Price of Admission: we all pay a price to be who are, where we wanna go. Everything that we love in life comes with a line. If you go to your favorite restaurant, you’re either gonna make a reservation or wait in a long line. Favorite roller coaster, long line. That’s what this game is. It’s about being patient, working at the same time, and knowing that you will get to the front of that door, one day. And when you do make that opportunity, what it’s worth.
What do you want fans to get out of this one?
Patience. Trust the process! Believe in everything that you are doing and when you fall, you get up. When you feel like you’re not good enough, you tell yourself you are. That’s all this project is about. It’s just about being patient and knowing that your day will come.
Speaking of, how have you grown since No Xanax Needed?
Man, doors are opening up. People that weren’t showing interest are showing interest now. It’s just funny how things work out because I poured my heart out with NXN, and I really feel like that was my niche. That was the thing that really made people look into me and just say, “Who is this guy?” Because we all felt the way I felt and he wasn’t afraid to tell us, so let’s at least give him a shot. Let’s hear him out. And I think the doors just opened up for me. I’m not there yet, but I’m getting there.
If you had to pick one song for a listener to better understand your music, what song would it be?
Ooh, this is a good question. [pause] “Enjoy.” I feel like it makes you understand not just what I was feeling at that moment, but understand life. Because life is really about moments, life is about right now, and I feel like when I put that record out, I touched so many people.
What’s a normal day in the life?
Hard work. I do the normal stuff because I feel it’s important as you’re chasing success and you’re reaching fame, you have to do the normal things that keep your mind right. But a day in the life with Hi-Tone is on-the-go.

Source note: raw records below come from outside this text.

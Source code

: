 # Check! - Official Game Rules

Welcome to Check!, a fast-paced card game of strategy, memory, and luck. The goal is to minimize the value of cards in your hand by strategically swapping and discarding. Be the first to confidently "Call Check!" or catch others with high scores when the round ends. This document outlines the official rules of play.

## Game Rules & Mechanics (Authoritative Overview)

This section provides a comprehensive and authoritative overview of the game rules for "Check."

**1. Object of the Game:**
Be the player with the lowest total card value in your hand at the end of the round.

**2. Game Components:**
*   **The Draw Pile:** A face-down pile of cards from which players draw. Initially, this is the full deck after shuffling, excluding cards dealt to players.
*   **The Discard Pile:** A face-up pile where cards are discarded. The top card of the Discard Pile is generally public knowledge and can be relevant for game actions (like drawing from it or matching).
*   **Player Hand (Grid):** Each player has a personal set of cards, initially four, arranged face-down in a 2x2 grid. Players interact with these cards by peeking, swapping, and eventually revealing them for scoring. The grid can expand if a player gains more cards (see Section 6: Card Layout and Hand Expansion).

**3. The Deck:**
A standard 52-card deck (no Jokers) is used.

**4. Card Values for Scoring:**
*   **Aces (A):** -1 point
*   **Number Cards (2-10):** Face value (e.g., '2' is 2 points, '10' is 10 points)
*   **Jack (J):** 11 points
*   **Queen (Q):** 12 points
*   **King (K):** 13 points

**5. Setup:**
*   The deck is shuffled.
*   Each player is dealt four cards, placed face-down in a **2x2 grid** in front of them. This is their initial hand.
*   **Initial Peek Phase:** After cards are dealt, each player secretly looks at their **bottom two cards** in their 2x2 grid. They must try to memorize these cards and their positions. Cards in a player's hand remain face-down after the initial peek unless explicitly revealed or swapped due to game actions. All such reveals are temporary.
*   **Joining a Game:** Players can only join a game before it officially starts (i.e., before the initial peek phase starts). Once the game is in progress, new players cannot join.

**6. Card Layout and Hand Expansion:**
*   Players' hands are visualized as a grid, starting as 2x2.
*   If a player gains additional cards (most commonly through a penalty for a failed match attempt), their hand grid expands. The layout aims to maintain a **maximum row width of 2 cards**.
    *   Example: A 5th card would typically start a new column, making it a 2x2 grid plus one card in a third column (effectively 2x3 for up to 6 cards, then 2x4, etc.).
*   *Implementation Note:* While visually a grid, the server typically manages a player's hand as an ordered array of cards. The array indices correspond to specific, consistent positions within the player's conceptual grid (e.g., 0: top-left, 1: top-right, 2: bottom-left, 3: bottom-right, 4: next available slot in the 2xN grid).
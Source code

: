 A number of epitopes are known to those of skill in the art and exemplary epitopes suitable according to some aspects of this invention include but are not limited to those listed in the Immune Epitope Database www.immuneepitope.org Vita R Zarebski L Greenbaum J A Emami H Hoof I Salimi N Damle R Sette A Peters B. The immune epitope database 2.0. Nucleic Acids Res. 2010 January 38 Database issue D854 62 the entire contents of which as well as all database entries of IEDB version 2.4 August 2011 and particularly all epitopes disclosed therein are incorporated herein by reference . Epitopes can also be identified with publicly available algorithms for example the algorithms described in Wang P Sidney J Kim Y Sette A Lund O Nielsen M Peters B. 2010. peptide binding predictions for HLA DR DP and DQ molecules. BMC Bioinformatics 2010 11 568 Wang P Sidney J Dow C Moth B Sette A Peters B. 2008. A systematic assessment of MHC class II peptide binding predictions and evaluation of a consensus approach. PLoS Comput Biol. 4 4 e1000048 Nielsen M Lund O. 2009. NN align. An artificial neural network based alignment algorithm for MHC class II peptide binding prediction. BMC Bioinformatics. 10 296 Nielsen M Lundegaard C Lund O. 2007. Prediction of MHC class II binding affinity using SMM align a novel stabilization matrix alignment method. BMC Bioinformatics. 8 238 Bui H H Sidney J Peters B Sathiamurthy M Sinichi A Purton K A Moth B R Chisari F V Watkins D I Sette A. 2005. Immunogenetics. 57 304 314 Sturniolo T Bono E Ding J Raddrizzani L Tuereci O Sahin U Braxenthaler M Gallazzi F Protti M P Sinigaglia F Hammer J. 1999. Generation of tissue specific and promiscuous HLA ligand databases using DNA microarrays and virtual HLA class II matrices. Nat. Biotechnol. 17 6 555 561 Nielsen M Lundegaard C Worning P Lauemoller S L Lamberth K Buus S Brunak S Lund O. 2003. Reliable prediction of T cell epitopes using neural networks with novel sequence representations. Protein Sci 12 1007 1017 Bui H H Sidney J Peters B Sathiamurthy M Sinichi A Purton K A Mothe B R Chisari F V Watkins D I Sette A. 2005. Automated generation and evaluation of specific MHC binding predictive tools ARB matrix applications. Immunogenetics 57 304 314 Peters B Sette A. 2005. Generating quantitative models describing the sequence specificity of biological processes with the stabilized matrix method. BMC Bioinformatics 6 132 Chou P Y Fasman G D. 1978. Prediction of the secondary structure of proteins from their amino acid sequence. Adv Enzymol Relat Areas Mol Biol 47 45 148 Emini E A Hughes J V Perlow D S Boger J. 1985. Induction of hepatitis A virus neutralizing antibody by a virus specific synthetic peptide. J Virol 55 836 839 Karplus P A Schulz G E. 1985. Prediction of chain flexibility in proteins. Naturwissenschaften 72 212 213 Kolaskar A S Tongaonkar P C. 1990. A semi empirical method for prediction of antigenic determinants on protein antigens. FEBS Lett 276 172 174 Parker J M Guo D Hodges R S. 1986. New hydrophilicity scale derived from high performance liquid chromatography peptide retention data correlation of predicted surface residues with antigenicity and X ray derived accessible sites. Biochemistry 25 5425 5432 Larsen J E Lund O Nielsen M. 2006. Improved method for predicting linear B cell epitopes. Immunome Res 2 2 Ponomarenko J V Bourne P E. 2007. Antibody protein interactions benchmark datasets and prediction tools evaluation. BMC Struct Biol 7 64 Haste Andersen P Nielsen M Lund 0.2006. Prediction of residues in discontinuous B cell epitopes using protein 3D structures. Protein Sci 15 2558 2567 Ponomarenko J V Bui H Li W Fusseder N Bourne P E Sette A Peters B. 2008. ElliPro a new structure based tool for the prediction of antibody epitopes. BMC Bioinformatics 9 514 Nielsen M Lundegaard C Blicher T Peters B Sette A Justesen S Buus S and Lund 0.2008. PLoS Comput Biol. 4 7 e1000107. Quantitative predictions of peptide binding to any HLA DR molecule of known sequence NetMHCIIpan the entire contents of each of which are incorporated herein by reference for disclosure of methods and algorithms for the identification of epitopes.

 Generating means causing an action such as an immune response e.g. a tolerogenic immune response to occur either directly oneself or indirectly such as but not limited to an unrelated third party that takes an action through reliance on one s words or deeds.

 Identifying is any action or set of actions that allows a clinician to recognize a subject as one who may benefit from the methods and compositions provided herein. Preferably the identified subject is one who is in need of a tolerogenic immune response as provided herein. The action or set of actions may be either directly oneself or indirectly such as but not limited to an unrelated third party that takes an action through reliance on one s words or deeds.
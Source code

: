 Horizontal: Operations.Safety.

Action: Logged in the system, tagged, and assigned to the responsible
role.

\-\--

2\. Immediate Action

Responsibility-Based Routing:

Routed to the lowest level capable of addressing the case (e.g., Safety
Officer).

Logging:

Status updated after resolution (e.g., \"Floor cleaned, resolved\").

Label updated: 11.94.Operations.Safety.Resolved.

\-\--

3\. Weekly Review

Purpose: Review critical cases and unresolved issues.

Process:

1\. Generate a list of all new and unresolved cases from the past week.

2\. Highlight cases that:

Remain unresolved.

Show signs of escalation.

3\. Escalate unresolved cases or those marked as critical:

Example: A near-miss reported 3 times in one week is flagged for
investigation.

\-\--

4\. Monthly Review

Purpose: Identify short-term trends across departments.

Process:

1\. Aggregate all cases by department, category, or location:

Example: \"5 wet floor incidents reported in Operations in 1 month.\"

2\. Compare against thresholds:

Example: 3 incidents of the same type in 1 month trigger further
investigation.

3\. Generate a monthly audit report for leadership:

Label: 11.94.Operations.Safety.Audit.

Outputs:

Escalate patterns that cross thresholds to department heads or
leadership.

It’s moving, it’s never settling. I’m always doing something and people are wondering like, “How could you do this everyday?” I’ve been doing this seven years every single day and that’s why we’re sitting at this table right now, because of hard work.
Other than tattooing, what would you be doing if you weren’t rapping?
So no tatting, no music, probably no clothes then… love animals. I would figure out something to do with animals. Like maybe if I couldn’t do anything else, I would do that.
What’s your end goal?
To put myself in a position to where I can change everybody that I love’s life. That’s my end goal. We can all sit here and say we want mansions and nice cars, and that’s gonna come. But it’s being able to put my family, my close friends, and my real ones in a better position to help them get through life.
Who’s the most played artist on your phone?
Probably Bob Marley and I would say, maybe Brenton Wood. [laughs] I do so much writing and music, that I just like to vibe. I rap so much and I’m writing so much rap, and there’s so much rap around me, that it’s like I like oldies. I like Erykah Badu. I like Sade. I like Marvin Gaye. That’s what I like.
Maybe Erykah Badu. And probably… I really like Frank Ocean. I think that would be pretty dope.
Is there anything else you want to let Young California know?
That I really appreciate the love. I know they hold it down for the West out here. For not just already big artists, but artists that are coming up, like myself. I just appreciate the love.